'''

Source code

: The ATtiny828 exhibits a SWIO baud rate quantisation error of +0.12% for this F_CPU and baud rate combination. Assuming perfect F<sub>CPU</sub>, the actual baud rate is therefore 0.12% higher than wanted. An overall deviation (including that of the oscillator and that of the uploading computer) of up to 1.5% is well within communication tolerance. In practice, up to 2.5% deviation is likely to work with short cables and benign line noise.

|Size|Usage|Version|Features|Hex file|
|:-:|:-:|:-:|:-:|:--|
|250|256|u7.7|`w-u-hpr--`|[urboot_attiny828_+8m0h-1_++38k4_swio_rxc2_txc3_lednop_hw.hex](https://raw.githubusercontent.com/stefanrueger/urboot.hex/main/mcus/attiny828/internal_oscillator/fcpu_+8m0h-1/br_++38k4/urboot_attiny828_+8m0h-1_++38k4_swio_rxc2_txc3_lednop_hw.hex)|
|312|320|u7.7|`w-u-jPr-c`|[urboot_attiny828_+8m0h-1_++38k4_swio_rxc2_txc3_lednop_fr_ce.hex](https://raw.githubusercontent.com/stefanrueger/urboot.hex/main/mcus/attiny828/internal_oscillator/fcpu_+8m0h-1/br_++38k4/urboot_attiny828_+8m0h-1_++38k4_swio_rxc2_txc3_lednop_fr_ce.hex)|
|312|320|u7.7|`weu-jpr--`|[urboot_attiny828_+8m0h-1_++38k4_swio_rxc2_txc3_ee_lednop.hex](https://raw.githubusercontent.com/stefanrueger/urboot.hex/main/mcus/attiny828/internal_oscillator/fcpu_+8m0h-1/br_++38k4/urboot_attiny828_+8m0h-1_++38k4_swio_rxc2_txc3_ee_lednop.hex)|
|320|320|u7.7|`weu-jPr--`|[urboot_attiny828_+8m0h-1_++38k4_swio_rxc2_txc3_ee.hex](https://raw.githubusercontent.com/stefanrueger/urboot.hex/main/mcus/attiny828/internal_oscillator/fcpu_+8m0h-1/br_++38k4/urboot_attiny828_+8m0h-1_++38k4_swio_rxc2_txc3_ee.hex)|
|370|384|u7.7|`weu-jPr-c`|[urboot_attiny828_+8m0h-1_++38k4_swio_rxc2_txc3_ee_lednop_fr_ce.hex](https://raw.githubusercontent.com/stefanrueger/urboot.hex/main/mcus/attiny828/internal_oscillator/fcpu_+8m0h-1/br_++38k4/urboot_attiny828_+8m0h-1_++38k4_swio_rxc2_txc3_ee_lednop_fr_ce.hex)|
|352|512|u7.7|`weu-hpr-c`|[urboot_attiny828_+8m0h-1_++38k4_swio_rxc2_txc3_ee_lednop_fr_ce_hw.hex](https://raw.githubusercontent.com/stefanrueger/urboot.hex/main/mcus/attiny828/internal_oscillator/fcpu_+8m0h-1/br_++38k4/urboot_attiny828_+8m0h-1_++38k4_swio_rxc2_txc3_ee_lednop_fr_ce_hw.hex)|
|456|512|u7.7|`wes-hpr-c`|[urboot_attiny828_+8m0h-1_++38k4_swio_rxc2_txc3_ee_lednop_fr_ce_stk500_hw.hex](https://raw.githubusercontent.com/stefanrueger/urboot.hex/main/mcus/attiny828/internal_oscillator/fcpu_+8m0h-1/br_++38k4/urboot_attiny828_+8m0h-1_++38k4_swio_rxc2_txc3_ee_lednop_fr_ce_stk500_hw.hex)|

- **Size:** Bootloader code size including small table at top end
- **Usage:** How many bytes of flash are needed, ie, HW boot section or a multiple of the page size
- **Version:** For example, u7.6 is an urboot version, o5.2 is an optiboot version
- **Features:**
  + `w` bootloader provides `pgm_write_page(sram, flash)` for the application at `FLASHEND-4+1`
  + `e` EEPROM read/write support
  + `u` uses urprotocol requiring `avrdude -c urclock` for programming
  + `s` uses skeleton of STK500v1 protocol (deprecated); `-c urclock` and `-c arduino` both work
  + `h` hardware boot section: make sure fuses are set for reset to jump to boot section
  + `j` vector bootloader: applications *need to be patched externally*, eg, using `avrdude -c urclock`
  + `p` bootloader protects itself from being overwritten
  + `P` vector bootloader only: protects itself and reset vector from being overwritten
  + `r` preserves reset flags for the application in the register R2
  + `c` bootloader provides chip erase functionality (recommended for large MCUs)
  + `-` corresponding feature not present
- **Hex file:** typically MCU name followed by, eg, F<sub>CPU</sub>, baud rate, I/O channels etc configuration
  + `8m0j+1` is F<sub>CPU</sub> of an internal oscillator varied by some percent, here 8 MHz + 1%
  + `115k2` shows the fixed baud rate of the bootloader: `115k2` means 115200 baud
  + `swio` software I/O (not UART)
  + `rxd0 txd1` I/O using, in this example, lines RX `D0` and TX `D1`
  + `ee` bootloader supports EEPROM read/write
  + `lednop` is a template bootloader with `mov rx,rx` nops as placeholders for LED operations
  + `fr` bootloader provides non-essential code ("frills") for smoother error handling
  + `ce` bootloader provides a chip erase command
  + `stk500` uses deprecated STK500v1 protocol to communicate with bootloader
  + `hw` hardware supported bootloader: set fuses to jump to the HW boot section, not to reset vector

'''

**What to do**: Keep only those lines of the records that hold "this", and return them.

**Written solution**:
: The ATtiny828 exhibits a SWIO baud rate quantisation error of +0.12% for this F_CPU and baud rate combination. Assuming perfect F<sub>CPU</sub>, the actual baud rate is therefore 0.12% higher than wanted. An overall deviation (including that of the oscillator and that of the uploading computer) of up to 1.5% is well within communication tolerance. In practice, up to 2.5% deviation is likely to work with short cables and benign line noise.
  + `rxd0 txd1` I/O using, in this example, lines RX `D0` and TX `D1`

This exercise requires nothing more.